§ **Work order**
Which lines in the listing below contain the word "topic"? Copy each one.

──────

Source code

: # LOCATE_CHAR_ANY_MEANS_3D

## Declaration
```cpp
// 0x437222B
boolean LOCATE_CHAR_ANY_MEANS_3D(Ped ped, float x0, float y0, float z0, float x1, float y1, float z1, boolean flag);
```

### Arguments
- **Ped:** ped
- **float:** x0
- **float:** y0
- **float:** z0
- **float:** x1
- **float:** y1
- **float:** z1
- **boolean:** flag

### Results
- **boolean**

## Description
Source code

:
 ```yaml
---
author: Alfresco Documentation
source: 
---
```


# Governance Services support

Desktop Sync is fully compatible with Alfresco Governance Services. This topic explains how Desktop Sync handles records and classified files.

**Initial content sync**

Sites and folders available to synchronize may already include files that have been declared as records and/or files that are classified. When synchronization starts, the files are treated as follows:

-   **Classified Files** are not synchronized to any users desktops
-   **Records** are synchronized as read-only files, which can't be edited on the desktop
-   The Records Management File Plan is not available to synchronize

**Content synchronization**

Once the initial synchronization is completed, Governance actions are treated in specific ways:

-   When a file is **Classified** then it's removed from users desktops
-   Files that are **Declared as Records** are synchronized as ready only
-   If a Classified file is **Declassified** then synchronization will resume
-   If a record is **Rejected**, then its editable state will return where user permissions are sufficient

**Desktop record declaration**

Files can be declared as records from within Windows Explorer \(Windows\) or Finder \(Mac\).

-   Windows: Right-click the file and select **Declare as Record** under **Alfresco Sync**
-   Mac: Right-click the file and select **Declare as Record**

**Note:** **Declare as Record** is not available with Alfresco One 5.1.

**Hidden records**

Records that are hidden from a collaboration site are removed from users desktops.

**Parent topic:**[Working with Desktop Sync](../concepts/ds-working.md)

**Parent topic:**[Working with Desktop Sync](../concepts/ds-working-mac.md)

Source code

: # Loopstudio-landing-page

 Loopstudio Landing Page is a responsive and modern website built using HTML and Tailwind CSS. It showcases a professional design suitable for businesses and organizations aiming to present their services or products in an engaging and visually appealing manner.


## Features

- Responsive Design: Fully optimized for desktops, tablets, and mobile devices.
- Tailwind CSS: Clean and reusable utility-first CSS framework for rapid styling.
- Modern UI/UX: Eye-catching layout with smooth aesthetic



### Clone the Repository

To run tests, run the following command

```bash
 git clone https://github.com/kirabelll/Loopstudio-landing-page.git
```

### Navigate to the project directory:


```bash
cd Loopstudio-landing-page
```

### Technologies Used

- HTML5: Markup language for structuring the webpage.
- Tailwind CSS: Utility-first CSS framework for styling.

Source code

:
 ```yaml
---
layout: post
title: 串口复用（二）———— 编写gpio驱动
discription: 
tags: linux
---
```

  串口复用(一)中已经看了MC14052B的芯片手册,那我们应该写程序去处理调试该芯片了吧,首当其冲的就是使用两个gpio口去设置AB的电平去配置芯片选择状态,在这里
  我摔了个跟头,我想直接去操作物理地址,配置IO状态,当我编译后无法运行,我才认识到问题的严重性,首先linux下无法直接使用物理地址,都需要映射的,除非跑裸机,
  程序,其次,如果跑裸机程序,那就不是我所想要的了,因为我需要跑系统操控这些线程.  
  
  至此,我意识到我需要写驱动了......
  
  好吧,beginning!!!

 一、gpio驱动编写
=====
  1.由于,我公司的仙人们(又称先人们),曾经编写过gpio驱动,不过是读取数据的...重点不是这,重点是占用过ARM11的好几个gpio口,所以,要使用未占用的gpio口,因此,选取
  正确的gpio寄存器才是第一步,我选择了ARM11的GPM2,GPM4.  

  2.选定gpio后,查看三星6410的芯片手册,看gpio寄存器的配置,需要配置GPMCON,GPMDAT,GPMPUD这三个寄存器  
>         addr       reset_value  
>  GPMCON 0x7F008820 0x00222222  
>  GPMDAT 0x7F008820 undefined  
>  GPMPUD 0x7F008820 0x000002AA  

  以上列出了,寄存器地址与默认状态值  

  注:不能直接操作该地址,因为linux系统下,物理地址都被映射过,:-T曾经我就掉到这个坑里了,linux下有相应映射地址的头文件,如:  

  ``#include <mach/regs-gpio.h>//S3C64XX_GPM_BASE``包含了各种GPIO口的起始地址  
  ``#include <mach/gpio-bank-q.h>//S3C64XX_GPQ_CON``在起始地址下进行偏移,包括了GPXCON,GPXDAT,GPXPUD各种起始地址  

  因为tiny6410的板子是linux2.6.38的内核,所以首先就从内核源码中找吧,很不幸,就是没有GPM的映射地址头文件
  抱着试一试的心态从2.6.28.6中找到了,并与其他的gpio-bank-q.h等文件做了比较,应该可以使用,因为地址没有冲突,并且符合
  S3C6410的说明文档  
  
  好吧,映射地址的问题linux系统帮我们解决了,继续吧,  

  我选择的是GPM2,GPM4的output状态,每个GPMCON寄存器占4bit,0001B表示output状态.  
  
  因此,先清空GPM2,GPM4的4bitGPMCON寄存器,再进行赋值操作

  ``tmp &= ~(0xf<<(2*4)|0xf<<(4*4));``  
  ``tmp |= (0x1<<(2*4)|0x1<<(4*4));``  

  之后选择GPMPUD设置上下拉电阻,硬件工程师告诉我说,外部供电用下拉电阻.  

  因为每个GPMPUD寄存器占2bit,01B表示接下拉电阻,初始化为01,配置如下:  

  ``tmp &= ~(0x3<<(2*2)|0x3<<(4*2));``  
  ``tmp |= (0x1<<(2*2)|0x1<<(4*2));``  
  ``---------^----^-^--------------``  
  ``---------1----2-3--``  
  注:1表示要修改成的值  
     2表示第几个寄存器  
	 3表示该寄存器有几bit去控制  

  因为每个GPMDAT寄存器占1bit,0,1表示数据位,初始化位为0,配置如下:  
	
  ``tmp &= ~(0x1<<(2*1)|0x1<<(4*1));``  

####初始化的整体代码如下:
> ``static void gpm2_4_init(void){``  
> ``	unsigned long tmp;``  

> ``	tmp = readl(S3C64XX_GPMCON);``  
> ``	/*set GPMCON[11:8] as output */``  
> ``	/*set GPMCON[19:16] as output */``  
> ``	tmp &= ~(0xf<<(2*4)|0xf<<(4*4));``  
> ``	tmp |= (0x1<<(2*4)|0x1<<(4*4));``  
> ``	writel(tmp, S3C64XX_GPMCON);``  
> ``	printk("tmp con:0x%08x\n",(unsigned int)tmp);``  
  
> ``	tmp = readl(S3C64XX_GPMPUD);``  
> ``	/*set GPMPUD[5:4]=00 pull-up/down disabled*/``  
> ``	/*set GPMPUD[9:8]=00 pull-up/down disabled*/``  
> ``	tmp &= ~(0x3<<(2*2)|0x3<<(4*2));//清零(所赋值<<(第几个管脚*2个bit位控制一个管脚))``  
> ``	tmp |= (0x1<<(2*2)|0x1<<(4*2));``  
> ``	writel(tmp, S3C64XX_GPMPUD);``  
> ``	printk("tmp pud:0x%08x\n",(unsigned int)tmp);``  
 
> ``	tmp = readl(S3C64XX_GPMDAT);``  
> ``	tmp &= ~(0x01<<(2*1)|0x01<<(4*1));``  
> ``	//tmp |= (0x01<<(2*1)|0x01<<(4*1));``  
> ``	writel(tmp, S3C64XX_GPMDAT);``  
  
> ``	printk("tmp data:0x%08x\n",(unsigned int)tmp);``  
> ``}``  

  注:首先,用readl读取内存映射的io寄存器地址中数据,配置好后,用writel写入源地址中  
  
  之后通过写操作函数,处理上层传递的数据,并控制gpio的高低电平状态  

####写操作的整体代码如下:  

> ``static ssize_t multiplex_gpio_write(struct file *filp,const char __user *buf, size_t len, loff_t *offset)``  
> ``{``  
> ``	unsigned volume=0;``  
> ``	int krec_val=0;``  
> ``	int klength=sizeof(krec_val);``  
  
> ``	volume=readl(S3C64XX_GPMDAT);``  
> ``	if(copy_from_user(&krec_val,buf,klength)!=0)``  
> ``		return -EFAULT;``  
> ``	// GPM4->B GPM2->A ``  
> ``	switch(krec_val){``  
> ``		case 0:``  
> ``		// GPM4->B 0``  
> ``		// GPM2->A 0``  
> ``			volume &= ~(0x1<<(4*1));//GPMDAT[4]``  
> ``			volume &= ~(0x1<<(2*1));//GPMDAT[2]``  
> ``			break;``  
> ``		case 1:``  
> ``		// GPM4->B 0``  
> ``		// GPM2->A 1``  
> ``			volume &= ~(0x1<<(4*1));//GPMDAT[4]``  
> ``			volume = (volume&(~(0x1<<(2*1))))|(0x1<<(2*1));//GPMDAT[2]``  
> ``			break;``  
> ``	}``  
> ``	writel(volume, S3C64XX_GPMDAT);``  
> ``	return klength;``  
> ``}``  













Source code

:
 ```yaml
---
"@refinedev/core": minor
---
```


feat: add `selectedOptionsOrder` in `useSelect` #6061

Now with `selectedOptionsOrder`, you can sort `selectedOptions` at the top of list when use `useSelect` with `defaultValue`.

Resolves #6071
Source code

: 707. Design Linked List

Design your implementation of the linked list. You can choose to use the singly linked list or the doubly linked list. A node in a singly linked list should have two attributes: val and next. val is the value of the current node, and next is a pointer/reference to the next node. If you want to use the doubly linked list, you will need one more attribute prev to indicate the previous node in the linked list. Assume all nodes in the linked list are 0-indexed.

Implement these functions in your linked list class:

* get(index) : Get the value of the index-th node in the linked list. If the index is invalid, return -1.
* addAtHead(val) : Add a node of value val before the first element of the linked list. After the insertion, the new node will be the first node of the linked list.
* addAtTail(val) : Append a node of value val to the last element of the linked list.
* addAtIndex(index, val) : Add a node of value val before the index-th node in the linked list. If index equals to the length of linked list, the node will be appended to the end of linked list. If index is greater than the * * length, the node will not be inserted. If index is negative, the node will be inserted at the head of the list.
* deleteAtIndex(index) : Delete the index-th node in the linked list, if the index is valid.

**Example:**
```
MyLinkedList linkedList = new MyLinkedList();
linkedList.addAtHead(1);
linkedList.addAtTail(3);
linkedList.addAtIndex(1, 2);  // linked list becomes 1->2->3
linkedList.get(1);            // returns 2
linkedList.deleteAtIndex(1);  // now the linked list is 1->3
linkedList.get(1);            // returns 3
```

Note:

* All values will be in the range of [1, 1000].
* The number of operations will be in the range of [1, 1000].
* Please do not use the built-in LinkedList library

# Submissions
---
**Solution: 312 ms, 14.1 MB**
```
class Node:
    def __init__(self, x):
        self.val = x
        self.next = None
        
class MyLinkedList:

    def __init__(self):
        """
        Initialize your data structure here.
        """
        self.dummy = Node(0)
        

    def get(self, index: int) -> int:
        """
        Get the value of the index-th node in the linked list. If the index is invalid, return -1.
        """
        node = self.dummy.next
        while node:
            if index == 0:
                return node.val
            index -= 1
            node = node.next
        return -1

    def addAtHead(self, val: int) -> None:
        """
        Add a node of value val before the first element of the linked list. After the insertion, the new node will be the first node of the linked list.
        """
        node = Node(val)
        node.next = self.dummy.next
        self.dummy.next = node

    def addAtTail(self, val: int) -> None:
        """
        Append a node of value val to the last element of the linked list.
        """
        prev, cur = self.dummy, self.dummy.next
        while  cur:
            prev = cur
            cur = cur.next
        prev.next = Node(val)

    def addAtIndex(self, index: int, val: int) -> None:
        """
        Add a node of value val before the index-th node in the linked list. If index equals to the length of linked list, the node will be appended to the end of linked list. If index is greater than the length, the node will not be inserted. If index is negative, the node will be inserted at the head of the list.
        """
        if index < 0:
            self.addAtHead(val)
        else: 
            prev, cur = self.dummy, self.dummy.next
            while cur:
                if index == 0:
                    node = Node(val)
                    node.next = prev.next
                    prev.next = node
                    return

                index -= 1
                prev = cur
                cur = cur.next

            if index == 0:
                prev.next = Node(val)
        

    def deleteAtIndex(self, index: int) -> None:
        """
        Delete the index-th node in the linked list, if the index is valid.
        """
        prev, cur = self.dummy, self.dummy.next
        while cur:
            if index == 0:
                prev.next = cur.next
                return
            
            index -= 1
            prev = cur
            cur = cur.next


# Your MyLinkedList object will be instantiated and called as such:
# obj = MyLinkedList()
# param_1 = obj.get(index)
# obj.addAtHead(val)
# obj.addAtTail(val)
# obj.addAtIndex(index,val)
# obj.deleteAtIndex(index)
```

──────

§ **Answer to this exercise**
Desktop Sync is fully compatible with Alfresco Governance Services. This topic explains how Desktop Sync handles records and classified files.
**Parent topic:**[Working with Desktop Sync](../concepts/ds-working.md)
**Parent topic:**[Working with Desktop Sync](../concepts/ds-working-mac.md)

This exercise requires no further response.